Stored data

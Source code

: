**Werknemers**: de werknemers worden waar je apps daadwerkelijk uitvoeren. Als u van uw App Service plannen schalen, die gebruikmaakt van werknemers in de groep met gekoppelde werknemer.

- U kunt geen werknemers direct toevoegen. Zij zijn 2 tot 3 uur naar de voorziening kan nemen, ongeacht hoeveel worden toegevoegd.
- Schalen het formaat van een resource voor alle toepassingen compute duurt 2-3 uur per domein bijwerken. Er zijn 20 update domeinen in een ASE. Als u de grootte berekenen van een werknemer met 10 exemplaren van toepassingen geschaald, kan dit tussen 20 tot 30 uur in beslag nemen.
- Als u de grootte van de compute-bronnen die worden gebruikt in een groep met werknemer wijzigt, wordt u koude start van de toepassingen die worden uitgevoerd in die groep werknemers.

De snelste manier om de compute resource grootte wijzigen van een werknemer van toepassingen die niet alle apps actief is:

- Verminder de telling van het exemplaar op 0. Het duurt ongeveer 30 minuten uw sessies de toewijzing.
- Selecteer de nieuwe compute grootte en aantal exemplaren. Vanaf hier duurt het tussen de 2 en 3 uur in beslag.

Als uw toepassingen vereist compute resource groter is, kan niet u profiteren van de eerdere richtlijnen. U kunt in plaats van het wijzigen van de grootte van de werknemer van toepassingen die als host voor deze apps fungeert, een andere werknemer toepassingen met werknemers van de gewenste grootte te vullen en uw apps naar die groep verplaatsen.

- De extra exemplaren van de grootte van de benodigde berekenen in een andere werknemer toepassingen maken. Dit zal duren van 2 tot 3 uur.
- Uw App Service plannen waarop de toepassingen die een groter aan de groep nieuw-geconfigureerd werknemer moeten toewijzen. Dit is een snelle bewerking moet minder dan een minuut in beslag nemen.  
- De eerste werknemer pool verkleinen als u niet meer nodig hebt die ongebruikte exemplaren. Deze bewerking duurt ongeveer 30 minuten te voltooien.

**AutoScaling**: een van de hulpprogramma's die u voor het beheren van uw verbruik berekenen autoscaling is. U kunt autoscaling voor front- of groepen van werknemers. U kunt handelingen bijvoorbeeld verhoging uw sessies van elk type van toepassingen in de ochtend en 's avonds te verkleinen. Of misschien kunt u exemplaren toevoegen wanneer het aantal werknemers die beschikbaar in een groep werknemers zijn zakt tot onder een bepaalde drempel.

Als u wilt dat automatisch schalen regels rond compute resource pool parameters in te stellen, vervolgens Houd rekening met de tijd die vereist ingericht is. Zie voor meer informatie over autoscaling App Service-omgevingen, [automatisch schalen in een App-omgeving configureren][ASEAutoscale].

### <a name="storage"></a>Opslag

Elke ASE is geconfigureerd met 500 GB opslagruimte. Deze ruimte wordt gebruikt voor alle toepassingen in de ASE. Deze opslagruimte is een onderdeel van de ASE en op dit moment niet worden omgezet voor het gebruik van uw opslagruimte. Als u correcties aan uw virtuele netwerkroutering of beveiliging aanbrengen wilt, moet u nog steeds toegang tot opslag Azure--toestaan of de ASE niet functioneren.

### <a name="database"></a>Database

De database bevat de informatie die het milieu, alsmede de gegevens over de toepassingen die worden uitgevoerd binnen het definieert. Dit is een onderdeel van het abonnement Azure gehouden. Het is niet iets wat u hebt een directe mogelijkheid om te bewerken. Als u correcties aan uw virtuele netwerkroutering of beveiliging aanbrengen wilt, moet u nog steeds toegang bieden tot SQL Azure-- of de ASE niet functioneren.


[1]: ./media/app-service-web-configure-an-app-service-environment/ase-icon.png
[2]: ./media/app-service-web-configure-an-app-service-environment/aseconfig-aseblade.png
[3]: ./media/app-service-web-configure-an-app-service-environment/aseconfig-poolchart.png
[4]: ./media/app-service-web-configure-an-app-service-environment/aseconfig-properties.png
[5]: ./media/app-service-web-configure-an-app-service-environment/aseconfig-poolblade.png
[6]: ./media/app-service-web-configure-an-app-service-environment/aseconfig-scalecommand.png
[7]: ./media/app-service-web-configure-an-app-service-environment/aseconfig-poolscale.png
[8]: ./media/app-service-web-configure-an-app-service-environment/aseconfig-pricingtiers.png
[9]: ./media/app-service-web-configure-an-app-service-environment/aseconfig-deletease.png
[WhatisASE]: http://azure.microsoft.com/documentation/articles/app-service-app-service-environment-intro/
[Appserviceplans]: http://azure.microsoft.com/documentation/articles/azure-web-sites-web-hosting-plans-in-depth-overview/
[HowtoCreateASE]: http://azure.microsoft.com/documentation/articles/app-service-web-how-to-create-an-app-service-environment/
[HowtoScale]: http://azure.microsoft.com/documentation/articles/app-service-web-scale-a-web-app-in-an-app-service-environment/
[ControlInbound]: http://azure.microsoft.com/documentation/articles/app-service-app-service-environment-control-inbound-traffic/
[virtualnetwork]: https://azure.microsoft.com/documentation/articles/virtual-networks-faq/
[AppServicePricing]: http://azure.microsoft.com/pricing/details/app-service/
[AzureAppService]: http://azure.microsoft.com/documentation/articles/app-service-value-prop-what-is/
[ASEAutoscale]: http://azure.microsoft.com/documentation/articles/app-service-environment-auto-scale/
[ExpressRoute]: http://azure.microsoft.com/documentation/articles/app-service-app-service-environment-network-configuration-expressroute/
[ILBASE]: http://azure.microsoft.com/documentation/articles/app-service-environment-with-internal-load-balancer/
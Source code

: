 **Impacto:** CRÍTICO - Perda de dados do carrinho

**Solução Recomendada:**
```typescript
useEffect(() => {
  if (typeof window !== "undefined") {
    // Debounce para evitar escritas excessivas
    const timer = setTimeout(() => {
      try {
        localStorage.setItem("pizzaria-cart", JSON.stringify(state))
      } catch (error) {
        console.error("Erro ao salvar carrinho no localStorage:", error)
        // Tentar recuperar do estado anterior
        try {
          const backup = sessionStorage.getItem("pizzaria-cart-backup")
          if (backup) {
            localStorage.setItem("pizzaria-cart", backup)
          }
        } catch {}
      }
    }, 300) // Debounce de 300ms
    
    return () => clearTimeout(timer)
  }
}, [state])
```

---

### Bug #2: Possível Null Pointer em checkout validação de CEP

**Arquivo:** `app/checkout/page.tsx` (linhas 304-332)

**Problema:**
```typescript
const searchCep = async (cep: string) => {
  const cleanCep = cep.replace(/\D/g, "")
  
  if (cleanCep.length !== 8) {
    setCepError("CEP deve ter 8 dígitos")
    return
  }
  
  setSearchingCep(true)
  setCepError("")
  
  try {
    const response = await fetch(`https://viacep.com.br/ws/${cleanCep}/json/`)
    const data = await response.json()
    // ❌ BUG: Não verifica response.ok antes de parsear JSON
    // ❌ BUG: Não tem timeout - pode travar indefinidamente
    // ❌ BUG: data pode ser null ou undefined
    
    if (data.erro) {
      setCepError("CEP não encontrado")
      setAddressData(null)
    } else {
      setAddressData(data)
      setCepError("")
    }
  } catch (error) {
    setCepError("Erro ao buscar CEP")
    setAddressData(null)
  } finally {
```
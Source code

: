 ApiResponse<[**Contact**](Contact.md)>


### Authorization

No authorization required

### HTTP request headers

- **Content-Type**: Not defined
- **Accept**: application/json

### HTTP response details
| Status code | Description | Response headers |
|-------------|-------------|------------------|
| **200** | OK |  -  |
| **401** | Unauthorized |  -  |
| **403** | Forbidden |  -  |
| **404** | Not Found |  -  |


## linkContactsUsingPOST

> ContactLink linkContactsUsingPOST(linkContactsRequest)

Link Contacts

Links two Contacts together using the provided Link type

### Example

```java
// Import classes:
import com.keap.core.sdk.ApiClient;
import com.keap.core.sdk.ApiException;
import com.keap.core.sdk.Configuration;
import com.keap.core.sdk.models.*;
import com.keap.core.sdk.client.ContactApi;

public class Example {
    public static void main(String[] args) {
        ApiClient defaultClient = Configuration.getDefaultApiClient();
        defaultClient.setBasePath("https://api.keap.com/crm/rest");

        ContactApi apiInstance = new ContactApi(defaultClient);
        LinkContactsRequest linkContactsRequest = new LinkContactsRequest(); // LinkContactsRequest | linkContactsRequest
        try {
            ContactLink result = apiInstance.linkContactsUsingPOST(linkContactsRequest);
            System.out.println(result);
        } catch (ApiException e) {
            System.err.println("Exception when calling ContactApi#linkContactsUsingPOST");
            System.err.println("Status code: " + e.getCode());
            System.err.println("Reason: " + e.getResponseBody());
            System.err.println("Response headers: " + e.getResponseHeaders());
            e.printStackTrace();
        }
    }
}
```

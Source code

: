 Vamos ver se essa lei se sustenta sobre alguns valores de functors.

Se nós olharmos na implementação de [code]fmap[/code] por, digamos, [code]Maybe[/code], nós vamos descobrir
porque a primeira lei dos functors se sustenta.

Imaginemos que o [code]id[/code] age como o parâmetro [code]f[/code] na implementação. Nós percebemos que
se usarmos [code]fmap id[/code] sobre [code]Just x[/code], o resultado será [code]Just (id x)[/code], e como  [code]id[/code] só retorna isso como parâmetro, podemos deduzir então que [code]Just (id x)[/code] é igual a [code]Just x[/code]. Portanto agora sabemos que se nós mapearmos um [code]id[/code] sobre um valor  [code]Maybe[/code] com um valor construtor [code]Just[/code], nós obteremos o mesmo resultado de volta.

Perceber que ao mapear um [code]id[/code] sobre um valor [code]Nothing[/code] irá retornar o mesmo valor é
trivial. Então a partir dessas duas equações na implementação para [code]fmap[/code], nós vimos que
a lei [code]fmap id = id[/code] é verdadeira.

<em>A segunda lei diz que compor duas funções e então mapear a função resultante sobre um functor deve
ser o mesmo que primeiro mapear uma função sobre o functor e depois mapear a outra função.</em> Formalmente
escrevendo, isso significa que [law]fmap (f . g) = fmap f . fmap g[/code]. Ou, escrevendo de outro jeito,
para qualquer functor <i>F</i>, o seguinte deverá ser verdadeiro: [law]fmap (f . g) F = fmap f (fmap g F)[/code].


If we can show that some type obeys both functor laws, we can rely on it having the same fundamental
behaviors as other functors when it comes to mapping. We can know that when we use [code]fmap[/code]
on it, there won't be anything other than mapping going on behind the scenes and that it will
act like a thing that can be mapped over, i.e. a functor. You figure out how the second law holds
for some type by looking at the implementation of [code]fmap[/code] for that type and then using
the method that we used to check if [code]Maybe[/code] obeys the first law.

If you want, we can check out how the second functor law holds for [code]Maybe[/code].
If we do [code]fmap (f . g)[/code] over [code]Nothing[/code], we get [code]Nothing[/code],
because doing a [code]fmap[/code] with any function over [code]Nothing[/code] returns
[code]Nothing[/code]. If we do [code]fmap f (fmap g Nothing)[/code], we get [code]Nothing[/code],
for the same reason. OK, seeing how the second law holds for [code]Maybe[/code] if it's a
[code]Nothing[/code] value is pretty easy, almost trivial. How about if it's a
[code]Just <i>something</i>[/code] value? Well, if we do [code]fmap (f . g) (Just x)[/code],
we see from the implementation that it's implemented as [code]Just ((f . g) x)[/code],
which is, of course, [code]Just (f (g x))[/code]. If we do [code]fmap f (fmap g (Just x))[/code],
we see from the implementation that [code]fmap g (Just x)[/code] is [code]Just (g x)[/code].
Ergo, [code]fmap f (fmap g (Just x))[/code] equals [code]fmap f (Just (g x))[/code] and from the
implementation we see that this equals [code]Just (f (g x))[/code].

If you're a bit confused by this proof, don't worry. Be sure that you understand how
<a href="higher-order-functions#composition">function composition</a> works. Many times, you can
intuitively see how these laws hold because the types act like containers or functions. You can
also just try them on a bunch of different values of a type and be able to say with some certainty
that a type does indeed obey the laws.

Work instruction:
Using the entries above, copy out all lines that contain the string "this".

Expected answer:
implementation we see that this equals [code]Just (f (g x))[/code].
If you're a bit confused by this proof, don't worry. Be sure that you understand how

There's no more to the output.